Word for word, restate the entries below and exclude every image.
=-=-=-=-=
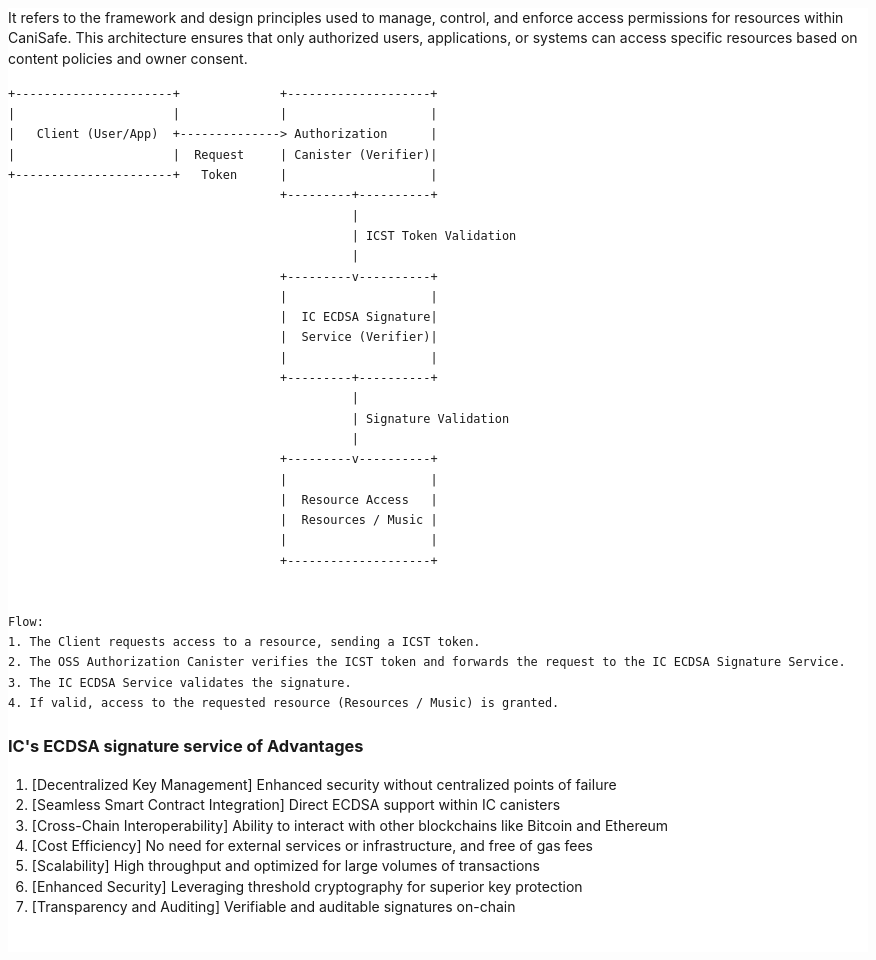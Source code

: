 It refers to the framework and design principles used to manage, control, and enforce access permissions for resources within CaniSafe. This architecture ensures that only authorized users, applications, or systems can access specific resources based on content policies and owner consent.


```
+----------------------+              +--------------------+
|                      |              |                    |
|   Client (User/App)  +--------------> Authorization      |
|                      |  Request     | Canister (Verifier)|
+----------------------+   Token      |                    |
                                      +---------+----------+
                                                |
                                                | ICST Token Validation
                                                |
                                      +---------v----------+
                                      |                    |
                                      |  IC ECDSA Signature|
                                      |  Service (Verifier)|
                                      |                    |
                                      +---------+----------+
                                                |
                                                | Signature Validation
                                                |
                                      +---------v----------+
                                      |                    |
                                      |  Resource Access   |
                                      |  Resources / Music |
                                      |                    |
                                      +--------------------+


Flow:
1. The Client requests access to a resource, sending a ICST token.
2. The OSS Authorization Canister verifies the ICST token and forwards the request to the IC ECDSA Signature Service.
3. The IC ECDSA Service validates the signature.
4. If valid, access to the requested resource (Resources / Music) is granted.
```

### IC's ECDSA signature service of Advantages

1. [Decentralized Key Management] Enhanced security without centralized points of failure
2. [Seamless Smart Contract Integration] Direct ECDSA support within IC canisters
3. [Cross-Chain Interoperability] Ability to interact with other blockchains like Bitcoin and Ethereum
4. [Cost Efficiency] No need for external services or infrastructure, and free of gas fees
5. [Scalability] High throughput and optimized for large volumes of transactions
6. [Enhanced Security] Leveraging threshold cryptography for superior key protection
7. [Transparency and Auditing] Verifiable and auditable signatures on-chain


<br />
=-=-=-=-=
▶ [EXERCISE ANSWER]:
Source code

: It refers to the framework and design principles used to manage, control, and enforce access permissions for resources within CaniSafe. This architecture ensures that only authorized users, applications, or systems can access specific resources based on content policies and owner consent.


```
+----------------------+              +--------------------+
|                      |              |                    |
|   Client (User/App)  +--------------> Authorization      |
|                      |  Request     | Canister (Verifier)|
+----------------------+   Token      |                    |
                                      +---------+----------+
                                                |
                                                | ICST Token Validation
                                                |
                                      +---------v----------+
                                      |                    |
                                      |  IC ECDSA Signature|
                                      |  Service (Verifier)|
                                      |                    |
                                      +---------+----------+
                                                |
                                                | Signature Validation
                                                |
                                      +---------v----------+
                                      |                    |
                                      |  Resource Access   |
                                      |  Resources / Music |
                                      |                    |
                                      +--------------------+


Flow:
1. The Client requests access to a resource, sending a ICST token.
2. The OSS Authorization Canister verifies the ICST token and forwards the request to the IC ECDSA Signature Service.
3. The IC ECDSA Service validates the signature.
4. If valid, access to the requested resource (Resources / Music) is granted.
```

### IC's ECDSA signature service of Advantages

1. [Decentralized Key Management] Enhanced security without centralized points of failure
2. [Seamless Smart Contract Integration] Direct ECDSA support within IC canisters
3. [Cross-Chain Interoperability] Ability to interact with other blockchains like Bitcoin and Ethereum
4. [Cost Efficiency] No need for external services or infrastructure, and free of gas fees
5. [Scalability] High throughput and optimized for large volumes of transactions
6. [Enhanced Security] Leveraging threshold cryptography for superior key protection
7. [Transparency and Auditing] Verifiable and auditable signatures on-chain


<br />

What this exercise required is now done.